“Good friends!” he repeated. “Yes; we have been that... Well, that’s the gist of what I wanted to say. When I travel down the mountain I shall remember your words and your sweetness. We are good friends, whose friendship started amid the heights.”

He rose from his seat. She looked up at him with eyes that held a wondering interest in their look. The phrase took hold of her imagination. Until that moment he had always seemed just a boy to her; but in that moment she thought of him as a man, with a man’s thoughts and a man’s feelings. She stood up a little shyly and gave him her hand.

“I am sorry you are going away,” was all she said.


Book One—Chapter Ten.

During the days which followed time sped on amber wings. It sped so swiftly that her fortnight’s holiday seemed to Esmé the shortest fortnight her life had ever known. Oddly, she did not realise why the hours were so mysteriously curtailed. In reality her days were longer than usual; they started at sunrise.

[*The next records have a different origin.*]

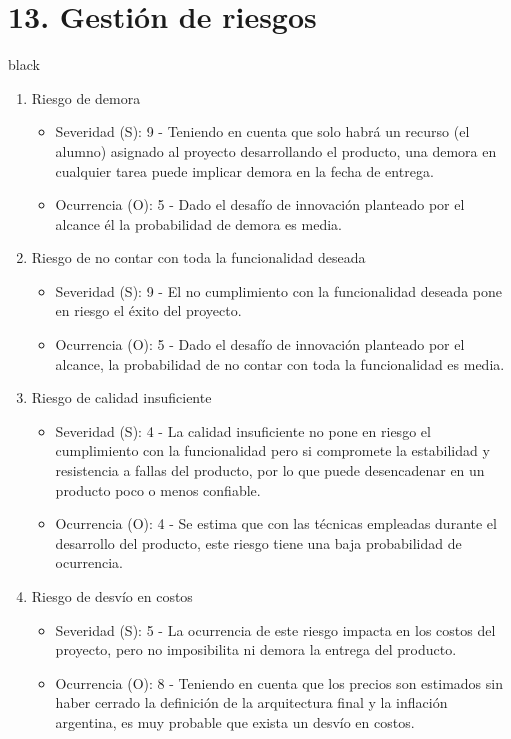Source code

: \documentclass[
11pt, %
]{charter}
\begin{document}
\section{13. Gestión de riesgos}
\label{sec:riesgos}
\begin{consigna}{black}

\begin{enumerate}

\item Riesgo de demora
\begin{itemize}
	\item Severidad (S): 9 - Teniendo en cuenta que solo habrá un recurso (el alumno) asignado al proyecto desarrollando el producto, una demora en cualquier tarea puede implicar demora en la fecha de entrega.
	\item Ocurrencia (O): 5 - Dado el desafío de innovación planteado por el alcance él la probabilidad de demora es media.
\end{itemize}


\item Riesgo de no contar con toda la funcionalidad deseada
\begin{itemize}
	\item Severidad (S): 9 - El no cumplimiento con la funcionalidad deseada pone en riesgo el éxito del proyecto.
	\item Ocurrencia (O): 5 - Dado el desafío de innovación planteado por el alcance, la probabilidad de no contar con toda la funcionalidad es media.
\end{itemize}

\item Riesgo de calidad insuficiente
\begin{itemize}
	\item Severidad (S): 4 - La calidad insuficiente no pone en riesgo el cumplimiento con la funcionalidad pero si compromete la estabilidad y resistencia a fallas del producto, por lo que puede desencadenar en un producto poco o menos confiable.
	\item Ocurrencia (O): 4 - Se estima que con las técnicas empleadas durante el desarrollo del producto, este riesgo tiene una baja probabilidad de ocurrencia.
\end{itemize}


\item Riesgo de desvío en costos
\begin{itemize}
	\item Severidad (S): 5 - La ocurrencia de este riesgo impacta en los costos del proyecto, pero no imposibilita ni demora la entrega del producto.
	\item Ocurrencia (O): 8 - Teniendo en cuenta que los precios son estimados sin haber cerrado la definición de la arquitectura final y la inflación argentina, es muy probable que exista un desvío en costos.
\end{itemize}


\end{enumerate}
\end{consigna}
\end{document}
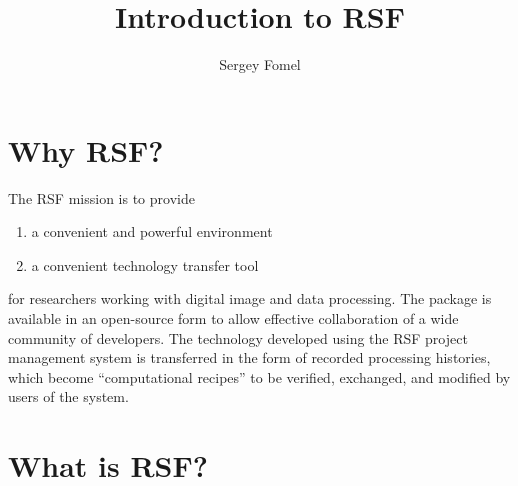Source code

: \title{Introduction to RSF}
\author{Sergey Fomel}

\maketitle

\section{Why RSF?}

The RSF mission is to provide
\begin{enumerate}
\item a convenient and powerful environment
\item a convenient technology transfer tool
\end{enumerate}
for researchers working with digital image and data processing. The package is
available in an open-source form to allow effective collaboration of a wide
community of developers. The technology developed using the RSF project
management system is transferred in the form of recorded processing histories,
which become ``computational recipes'' to be verified, exchanged, and modified
by users of the system.

\section{What is RSF?}

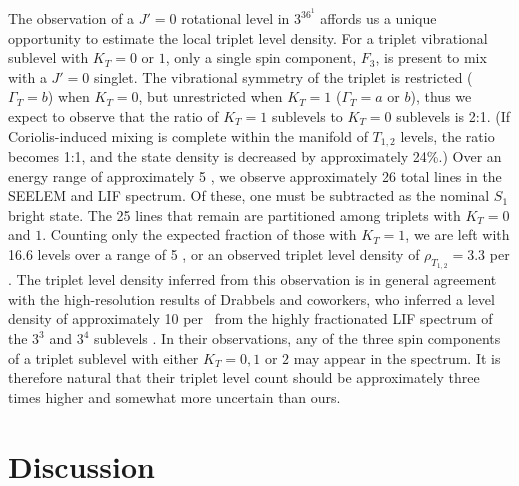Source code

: \documentclass[12pt]{mitthesis}
\begin{document}
The observation of a $J'=0$ rotational level in $3^36^1$ 
affords us a unique opportunity to estimate the local triplet level
density.  For a triplet vibrational sublevel with $K_T=0$ or $1$, only
a single spin component, $F_3$, is present to mix with a $J'=0$
singlet.  The vibrational symmetry of the triplet is restricted
($\Gamma_T=b$) when $K_T=0$, but unrestricted when $K_T=1$
($\Gamma_T=a$ or $b$), thus we expect to observe that the ratio of
$K_T=1$ sublevels to $K_T=0$ sublevels is 2:1.  (If Coriolis-induced
mixing is complete within the manifold of $T_{1,2}$ levels, the ratio
becomes 1:1, and the state density is decreased by approximately
24\%.)  Over an energy range of approximately 5 \rcm, we observe
approximately 26 total lines in the SEELEM and LIF spectrum.  Of
these, one must be subtracted as the nominal $S_1$ bright state.  The
25 lines that remain are partitioned among triplets with $K_T=0$ and
$1$.  Counting only the expected fraction of those with $K_T=1$, we
are left with 16.6 levels over a range of 5 \rcm, or an observed
triplet level density of $\rho_{T_{1,2}} = 3.3$ per \rcm.  The triplet
level density inferred from this observation is in general agreement
with the high-resolution results of Drabbels and coworkers, who
inferred a level density of approximately 10 per \rcm\ from the highly
fractionated LIF spectrum of the $3^3$  and $3^4$ 
sublevels \cite{drabbels94}.  In their observations, any of the three
spin components of a triplet sublevel with either $K_T=0, 1$ or $2$
may appear in the spectrum.  It is therefore natural that their
triplet level count should be approximately three times higher and
somewhat more uncertain than ours.



\section{Discussion}

\end{document}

This practice of early rising, which was new to her, developed into a daily habit. If by chance she overslept, as she did occasionally, her day was robbed of its chief pleasure—the early morning walk in Hallam’s company. He never waited for her. He never referred to her absence when she failed to put in an appearance on the stoep at the time he came out, stick in hand, ready for his walk. But he always looked for her; and when he saw her waiting for him he appeared pleased. They set forth together as a matter of course.

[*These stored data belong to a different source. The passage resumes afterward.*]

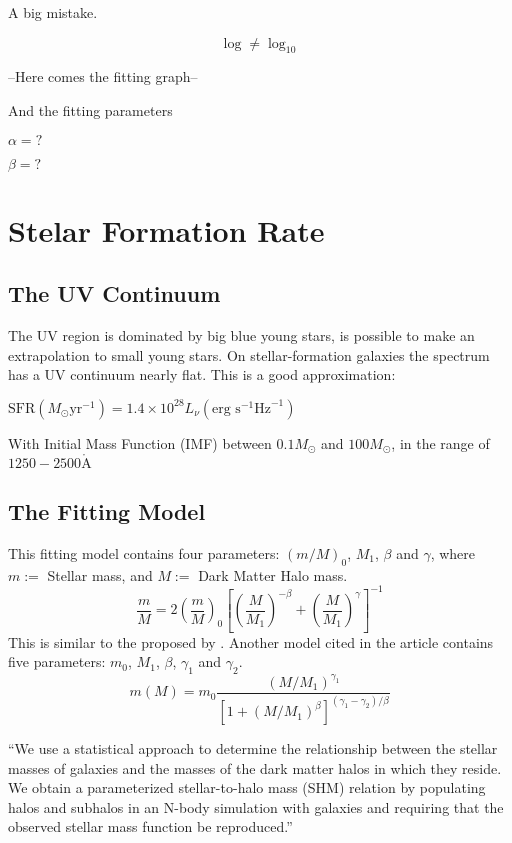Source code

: \documentclass[manuscript]{aastex}
\begin{document}
  \huge
  A big mistake.

  \[\log \neq \log_{10}\]
  \normalsize

  --Here comes the fitting graph--

  And the fitting parameters

  $\alpha = ?$

  $\beta = ?$

\section{Stelar Formation Rate}

  \subsection{The UV Continuum}
  The UV region is dominated by big blue young stars, 
  is possible to make an extrapolation to small young stars\citep{kennicutt98}.
  On stellar-formation galaxies the spectrum has a 
  UV continuum nearly flat. This is a good approximation:

  $ \textrm{SFR}\left(M_\odot \textrm{yr}^{-1}\right) 
      = 1.4 \times 10^{28} L_{\nu} \left( \textrm{erg s}^{-1}\textrm{Hz}^{-1} \right)$

  With Initial Mass Function (IMF) between $0.1 M_\odot$ 
  and $100 M_\odot$, in the range of $1250-2500 \mathring{\textrm{A}} $


  \subsection{The Fitting Model}

  This fitting model contains four parameters: $\left(m/M\right)_0$, $M_1$, $\beta$ and $\gamma$, 
  where $m:=$ Stellar mass, and $M :=$ Dark Matter Halo mass.
  \begin{equation}
  \frac{m}{M} = 2 \left( \frac{m}{M} \right)_{0} 
		    \left[ \left(\frac{M}{M_1}\right)^{-\beta} + \left(\frac{M}{M_1}\right)^{\gamma} \right]^{-1} 
  \end{equation}
  This is similar to the proposed by \cite{moster10}.
  Another model cited in the article contains five parameters: $m_0$, $M_1$, $\beta$, $\gamma_1$ and $\gamma_2$.
  \[ m(M) = m_0 \frac{ (M/M_1)^{\gamma_1}}{ \left[ 1 + (M/M_1)^\beta \right]^{ (\gamma_1-\gamma_2)/\beta}} \]


   ``We use a statistical approach to determine the relationship between the stellar masses of galaxies and the masses
  of the dark matter halos in which they reside. We obtain a parameterized stellar-to-halo mass (SHM) relation by
  populating halos and subhalos in an N-body simulation with galaxies and requiring that the observed stellar mass
  function be reproduced.'' \citep{moster10}
\end{document}
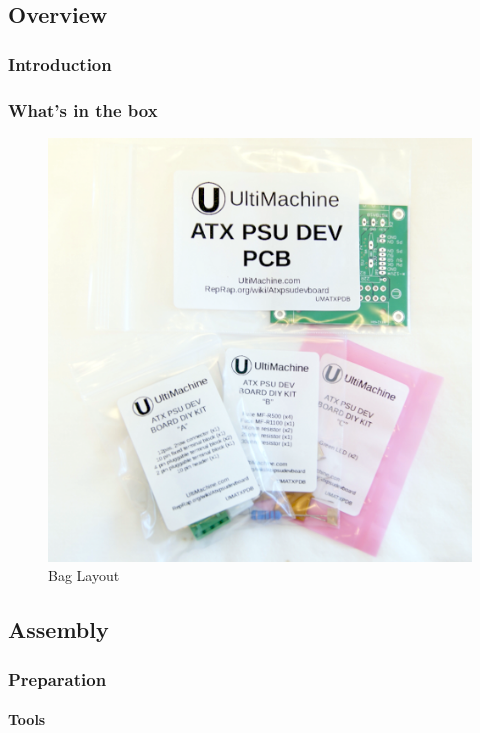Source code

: \subsection{Overview}

\subsubsection{Introduction}

\subsubsection{What's in the box}

\begin{figure}[htbp]
\centering
\includegraphics{./png/ATX_PSU_Dev_DIYkit.png}
\caption{Bag Layout}
\end{figure}

\subsection{Assembly}

\subsubsection{Preparation}

\paragraph{Tools}

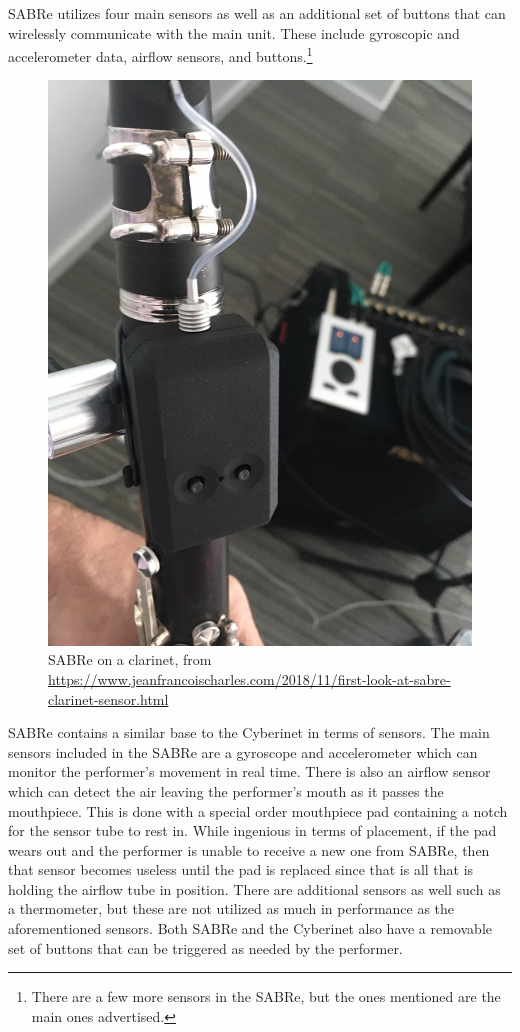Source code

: SABRe utilizes four main sensors as well as an additional set of buttons that can wirelessly communicate with the main unit. These include gyroscopic and accelerometer data, airflow sensors, and buttons.\footnote{There are a few more sensors in the SABRe, but the ones mentioned are the main ones advertised.}

\begin{figure}
    \centering
    \includegraphics[scale=0.2]{diagrams/sabre-right-hand.jpg}
    \caption{SABRe on a clarinet, from \url{https://www.jeanfrancoischarles.com/2018/11/first-look-at-sabre-clarinet-sensor.html}}
    \label{fig:SABRe} %
\end{figure}


SABRe contains a similar base to the Cyberinet in terms of sensors. The main sensors included in the SABRe are a gyroscope and accelerometer which can monitor the performer's movement in real time. There is also an airflow sensor which can detect the air leaving the performer's mouth as it passes the mouthpiece. This is done with a special order mouthpiece pad containing a notch for the sensor tube to rest in. While ingenious in terms of placement, if the pad wears out and the performer is unable to receive a new one from SABRe, then that sensor becomes useless until the pad is replaced since that is all that is holding the airflow tube in position. There are additional sensors as well such as a thermometer, but these are not utilized as much in performance as the aforementioned sensors. Both SABRe and the Cyberinet also have a removable set of buttons that can be triggered as needed by the performer.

He grew to look forward to her companionship. His manner had lost its rough unsociability; he talked to her readily. Occasionally he left the seat, which had come by tacit recognition to be considered especially his, for a chair beside hers on the stoep. His behaviour excited considerable surprise and comment among the other guests; but to Esmé it appeared less remarkable than his former attitude of almost hostile aloofness. She derived a quiet happiness from his society.

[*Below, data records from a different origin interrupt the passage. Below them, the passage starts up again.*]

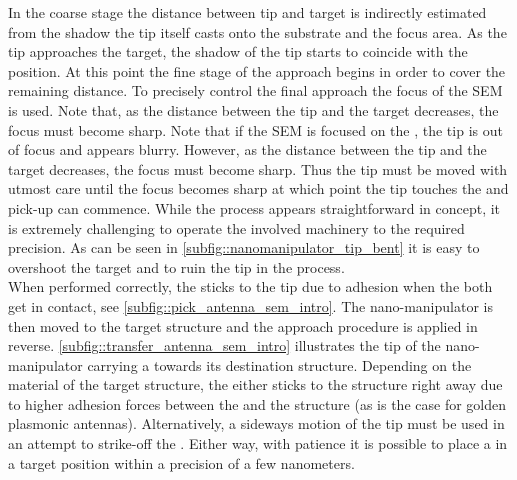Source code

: 	In the coarse stage the distance between tip and target \nd is indirectly estimated from the shadow the tip itself casts onto the substrate and the focus area. As the tip approaches the target, the shadow of the tip starts to coincide with the \nd position. At this point the fine stage of the approach begins in order to cover the remaining distance. To precisely control the final approach the focus of the SEM is used. Note that, as the distance between the tip and the target decreases, the focus must become sharp. Note that if the SEM is focused on the \nd, the tip is out of focus and appears blurry. However, as the distance between the tip and the target decreases, the focus must become sharp. Thus the tip must be moved with utmost care until the focus becomes sharp at which point the tip touches the \nd and pick-up can commence. While the process appears straightforward in concept, it is extremely challenging to operate the involved machinery to the required precision. As can be seen in \cref{subfig::nanomanipulator_tip_bent} it is easy to overshoot the target and to ruin the tip in the process.
	\\
	When performed correctly, the \nd sticks to the tip due to adhesion when the both get in contact, see \cref{subfig::pick_antenna_sem_intro}.
	The nano-manipulator is then moved to the target structure and the approach procedure is applied in reverse. \cref{subfig::transfer_antenna_sem_intro} illustrates the tip of the nano-manipulator carrying a \nd towards its destination structure.
	Depending on the material of the target structure, the \nd either sticks to the structure right away due to higher adhesion forces between the \nd and the structure (as is the case for golden plasmonic antennas).
	Alternatively, a sideways motion of the \np tip must be used in an attempt to strike-off the \nd.
	Either way, with patience it is possible to place a \nd in a target position within a precision of a few nanometers.
	\\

As she came to know him better her amazement at his weakness grew enormously. That a man of such striking personality, possessed of considerable will-power, should yield himself to the influence of a sordid vice, be dominated by it, surprised her beyond words. It was the one thing about him which she hated. It was ugly and inconsistent and degrading. She never saw him drink; he took nothing but milk and soda with his meeds. In the daytime he always appeared perfectly sober; but at night, after dinner, it was his invariable custom to disappear, where she did not know; but sometimes she heard his stumbling step going along the stoep after every one else was in bed. She would lie awake and listen for these sounds, but it was only occasionally she heard him go unsteadily to his room. Then her heart would beat faster, and the tears would come to her eyes, and always, she offered up a prayer for him in the quiet darkness of her little room. Her pity for him and her liking grew like a flower, unconscious of its expansion as it opens to the sun.